▶ [TASK STATEMENT]:
Find the lines in the records that carry the word "bugs". Copy each one.

▶ [Stored data]:
········

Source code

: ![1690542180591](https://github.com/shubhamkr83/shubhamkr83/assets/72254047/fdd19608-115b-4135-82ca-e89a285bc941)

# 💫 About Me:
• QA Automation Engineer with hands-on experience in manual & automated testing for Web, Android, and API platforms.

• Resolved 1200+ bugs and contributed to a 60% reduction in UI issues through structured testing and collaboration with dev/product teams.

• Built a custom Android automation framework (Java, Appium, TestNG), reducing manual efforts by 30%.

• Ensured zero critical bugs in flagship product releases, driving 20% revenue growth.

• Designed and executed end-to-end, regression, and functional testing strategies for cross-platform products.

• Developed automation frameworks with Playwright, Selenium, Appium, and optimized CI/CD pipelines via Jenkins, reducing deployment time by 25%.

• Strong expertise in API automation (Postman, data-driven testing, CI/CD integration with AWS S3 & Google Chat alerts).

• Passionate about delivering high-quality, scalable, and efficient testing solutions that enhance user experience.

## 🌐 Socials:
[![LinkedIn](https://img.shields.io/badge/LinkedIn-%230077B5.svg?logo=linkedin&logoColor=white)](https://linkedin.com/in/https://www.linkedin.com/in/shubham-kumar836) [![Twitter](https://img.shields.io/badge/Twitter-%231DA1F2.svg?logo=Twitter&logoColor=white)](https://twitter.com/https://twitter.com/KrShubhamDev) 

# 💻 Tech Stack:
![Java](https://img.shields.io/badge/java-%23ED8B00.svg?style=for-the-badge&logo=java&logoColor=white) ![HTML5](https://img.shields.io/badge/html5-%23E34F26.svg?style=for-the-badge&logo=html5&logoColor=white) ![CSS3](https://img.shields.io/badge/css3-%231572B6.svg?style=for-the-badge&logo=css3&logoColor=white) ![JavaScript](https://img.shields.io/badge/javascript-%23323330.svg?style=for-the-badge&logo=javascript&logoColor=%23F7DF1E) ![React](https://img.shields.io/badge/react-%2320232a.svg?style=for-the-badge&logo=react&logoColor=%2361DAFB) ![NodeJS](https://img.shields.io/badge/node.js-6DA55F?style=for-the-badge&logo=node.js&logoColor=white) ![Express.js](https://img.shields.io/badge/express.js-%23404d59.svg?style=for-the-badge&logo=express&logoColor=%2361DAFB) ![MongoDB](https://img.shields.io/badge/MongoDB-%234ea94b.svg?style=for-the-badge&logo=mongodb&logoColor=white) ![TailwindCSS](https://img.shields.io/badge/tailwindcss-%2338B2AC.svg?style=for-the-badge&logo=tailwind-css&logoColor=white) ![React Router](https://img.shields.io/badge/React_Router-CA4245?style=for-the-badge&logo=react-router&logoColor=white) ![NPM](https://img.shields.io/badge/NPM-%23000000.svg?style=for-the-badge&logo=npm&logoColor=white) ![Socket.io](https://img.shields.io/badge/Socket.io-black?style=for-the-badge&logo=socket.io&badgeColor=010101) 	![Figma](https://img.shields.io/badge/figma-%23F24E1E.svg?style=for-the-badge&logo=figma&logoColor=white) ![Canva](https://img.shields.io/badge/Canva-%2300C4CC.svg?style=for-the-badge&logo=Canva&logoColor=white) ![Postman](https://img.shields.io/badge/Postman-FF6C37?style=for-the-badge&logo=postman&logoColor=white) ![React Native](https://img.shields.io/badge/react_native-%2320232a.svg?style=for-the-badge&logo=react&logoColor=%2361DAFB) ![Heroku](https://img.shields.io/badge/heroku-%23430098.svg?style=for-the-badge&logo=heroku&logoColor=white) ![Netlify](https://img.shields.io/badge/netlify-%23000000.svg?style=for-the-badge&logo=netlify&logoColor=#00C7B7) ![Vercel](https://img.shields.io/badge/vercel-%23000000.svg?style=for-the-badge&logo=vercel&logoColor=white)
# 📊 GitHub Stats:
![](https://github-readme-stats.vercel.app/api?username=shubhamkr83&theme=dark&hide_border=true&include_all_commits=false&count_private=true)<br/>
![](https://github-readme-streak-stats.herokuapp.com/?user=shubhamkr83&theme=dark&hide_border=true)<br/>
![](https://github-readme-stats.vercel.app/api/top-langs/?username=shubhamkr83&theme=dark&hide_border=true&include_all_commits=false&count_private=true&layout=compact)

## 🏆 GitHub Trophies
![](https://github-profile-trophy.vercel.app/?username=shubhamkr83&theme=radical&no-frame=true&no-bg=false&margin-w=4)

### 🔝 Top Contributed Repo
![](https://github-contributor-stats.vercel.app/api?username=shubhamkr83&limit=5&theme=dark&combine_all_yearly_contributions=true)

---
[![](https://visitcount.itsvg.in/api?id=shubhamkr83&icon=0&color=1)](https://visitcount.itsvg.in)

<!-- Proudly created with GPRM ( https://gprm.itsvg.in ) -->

········

▶ [ANSWER BOX]:
• Resolved 1200+ bugs and contributed to a 60% reduction in UI issues through structured testing and collaboration with dev/product teams.
• Ensured zero critical bugs in flagship product releases, driving 20% revenue growth.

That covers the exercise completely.